I think most of us have at least some idea of what makes a good mother, but novels about visual artists can be especially hit or miss because we can’t see for ourselves whether a canvas or photograph is good or bad or mediocre–the author has to tell us. Thankfully, Ng has a light touch when describing Mia’s talents, trusting the mind’s eye of the reader to fill in the rest.
In fact, it’s been a long time since my mind’s eye felt so engaged in a novel. I was born in ’95 and thus have no memories of the late ’90s, I know nothing about Ohio, and I certainly knew nothing about Shaker Heights, but every scene is so carefully detailed, as lovingly costume-designed and set-dressed as a Wes Anderson movie (though less twee by half), that I felt there.
This absorbing, transporting quality is especially wonderful because Little Fires Everywhere is told in the omniscient 3rd-person, often hopping from mind-to-mind mid-scene, a technique I associate most with epic, impersonal fantasy novels and not with intimate family dramas. It turns out that–at least in Ng’s skilled hands–that mind-hopping can actually make a book more personal and more intimate. We don’t see one side of an argument, we see all of them: a good quality in a book filled with complicated and unwinnable arguments.

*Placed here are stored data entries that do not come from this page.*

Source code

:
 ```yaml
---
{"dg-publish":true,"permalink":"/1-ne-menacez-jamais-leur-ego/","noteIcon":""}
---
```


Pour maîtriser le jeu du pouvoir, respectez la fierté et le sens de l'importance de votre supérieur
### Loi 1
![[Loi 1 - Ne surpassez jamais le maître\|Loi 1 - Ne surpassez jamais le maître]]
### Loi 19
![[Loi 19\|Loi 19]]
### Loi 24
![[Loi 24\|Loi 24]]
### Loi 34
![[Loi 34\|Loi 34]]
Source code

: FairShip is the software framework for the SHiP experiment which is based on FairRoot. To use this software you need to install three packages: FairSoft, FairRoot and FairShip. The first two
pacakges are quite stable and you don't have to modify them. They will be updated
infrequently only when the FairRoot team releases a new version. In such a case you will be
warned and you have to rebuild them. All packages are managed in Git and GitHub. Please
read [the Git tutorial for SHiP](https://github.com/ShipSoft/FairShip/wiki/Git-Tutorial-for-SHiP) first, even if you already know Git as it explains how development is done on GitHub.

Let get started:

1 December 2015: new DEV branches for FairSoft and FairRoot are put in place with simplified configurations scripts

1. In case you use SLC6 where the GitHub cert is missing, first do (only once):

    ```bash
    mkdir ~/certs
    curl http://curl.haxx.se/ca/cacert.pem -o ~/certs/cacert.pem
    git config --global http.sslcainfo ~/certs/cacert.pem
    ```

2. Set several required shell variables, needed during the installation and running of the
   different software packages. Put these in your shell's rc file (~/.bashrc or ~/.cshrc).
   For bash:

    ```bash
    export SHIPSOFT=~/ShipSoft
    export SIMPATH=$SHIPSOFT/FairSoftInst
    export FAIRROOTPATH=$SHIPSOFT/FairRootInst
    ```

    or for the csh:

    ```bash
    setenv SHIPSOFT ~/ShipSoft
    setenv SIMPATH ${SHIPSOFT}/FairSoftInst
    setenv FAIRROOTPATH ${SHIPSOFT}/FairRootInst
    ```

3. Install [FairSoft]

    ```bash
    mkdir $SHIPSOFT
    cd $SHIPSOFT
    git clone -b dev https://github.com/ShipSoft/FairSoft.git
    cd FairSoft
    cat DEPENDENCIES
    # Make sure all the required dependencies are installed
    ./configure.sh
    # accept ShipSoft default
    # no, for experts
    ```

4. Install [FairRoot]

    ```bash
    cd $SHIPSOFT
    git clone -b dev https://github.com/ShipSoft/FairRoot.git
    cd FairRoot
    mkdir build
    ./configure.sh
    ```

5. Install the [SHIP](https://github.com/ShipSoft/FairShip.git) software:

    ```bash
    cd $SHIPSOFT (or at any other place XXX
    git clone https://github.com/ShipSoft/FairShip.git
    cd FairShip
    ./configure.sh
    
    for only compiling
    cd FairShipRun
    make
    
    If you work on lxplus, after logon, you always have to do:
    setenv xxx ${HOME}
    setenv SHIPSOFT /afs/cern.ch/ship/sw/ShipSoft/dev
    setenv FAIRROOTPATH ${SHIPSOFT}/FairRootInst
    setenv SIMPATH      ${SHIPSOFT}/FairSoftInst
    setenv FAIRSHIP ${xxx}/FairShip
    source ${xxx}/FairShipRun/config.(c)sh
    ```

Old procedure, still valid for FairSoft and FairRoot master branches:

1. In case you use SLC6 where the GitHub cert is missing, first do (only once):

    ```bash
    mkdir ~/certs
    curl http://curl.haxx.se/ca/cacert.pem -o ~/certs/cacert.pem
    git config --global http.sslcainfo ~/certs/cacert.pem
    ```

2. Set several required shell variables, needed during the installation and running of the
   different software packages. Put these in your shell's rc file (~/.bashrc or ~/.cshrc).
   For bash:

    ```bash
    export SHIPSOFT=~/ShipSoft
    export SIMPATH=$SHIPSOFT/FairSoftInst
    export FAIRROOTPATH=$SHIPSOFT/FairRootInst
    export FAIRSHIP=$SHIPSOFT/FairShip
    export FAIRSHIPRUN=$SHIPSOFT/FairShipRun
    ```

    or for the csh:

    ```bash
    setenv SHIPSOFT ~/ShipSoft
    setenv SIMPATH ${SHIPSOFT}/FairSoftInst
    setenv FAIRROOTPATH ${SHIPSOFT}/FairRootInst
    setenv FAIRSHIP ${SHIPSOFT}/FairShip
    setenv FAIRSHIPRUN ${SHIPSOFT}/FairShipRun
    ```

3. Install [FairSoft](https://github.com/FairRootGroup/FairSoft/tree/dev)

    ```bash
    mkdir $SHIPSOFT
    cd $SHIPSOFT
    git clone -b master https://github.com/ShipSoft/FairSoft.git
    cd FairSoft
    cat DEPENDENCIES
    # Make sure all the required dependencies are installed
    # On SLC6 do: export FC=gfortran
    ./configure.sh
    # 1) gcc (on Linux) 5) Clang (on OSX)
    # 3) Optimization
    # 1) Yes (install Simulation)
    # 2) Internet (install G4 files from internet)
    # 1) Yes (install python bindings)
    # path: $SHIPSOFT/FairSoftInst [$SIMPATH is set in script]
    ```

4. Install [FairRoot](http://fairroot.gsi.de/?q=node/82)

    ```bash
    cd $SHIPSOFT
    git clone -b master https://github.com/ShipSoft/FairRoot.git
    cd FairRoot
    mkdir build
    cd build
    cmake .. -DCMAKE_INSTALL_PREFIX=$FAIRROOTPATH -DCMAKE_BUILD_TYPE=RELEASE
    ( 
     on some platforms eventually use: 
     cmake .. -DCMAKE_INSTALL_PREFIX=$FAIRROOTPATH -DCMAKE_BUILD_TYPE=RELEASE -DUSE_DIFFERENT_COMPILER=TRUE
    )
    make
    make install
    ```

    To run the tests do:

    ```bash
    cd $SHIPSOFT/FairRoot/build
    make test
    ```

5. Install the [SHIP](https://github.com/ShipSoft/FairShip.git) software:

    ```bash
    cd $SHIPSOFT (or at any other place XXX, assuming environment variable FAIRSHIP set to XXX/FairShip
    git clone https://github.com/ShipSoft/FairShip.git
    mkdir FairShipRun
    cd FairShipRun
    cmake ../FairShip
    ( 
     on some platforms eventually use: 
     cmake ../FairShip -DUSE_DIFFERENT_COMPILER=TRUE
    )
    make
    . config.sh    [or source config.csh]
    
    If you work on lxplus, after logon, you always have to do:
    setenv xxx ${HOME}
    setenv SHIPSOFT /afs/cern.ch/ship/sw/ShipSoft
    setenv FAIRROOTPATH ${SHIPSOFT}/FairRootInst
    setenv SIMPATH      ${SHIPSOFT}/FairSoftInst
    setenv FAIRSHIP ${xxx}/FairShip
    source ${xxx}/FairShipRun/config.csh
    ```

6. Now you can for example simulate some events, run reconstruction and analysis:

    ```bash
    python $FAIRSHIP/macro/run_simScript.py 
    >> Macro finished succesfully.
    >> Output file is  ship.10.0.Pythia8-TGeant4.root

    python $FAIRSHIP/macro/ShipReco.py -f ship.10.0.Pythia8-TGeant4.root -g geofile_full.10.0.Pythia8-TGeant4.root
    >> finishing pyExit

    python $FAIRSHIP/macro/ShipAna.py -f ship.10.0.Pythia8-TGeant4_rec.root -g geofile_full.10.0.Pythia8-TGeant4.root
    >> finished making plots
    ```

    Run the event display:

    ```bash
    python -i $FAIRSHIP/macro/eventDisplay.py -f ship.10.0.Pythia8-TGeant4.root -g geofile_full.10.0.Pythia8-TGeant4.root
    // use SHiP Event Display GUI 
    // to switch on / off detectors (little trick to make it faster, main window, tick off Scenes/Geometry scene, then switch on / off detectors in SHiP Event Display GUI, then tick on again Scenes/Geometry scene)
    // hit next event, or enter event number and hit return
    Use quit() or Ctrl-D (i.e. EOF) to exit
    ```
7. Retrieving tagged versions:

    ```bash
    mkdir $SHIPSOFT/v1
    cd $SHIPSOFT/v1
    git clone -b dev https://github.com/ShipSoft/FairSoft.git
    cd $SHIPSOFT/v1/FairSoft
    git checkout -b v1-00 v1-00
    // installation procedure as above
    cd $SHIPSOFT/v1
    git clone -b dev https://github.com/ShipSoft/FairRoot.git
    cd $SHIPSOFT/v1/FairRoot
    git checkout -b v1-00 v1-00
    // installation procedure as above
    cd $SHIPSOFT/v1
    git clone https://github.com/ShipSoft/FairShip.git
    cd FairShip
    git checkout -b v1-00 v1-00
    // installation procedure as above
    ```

I could write a book-length love letter to this book. (Can you tell?) I could especially go on for hours about its razor-sharp critique of the kind of feel-good, orderly white liberalism that crumbles in the face of honest and difficult questions.
But I won’t go on any longer. I’ll just trust that you’ll read Little Fires Everywhere, and tell all your friends, and tell them to tell all of their friends, too. This book is miraculous. Don’t miss it. 5/5 stars.
My copy of Little Fires Everywhere came from my local library and I was in no way compensated for this review.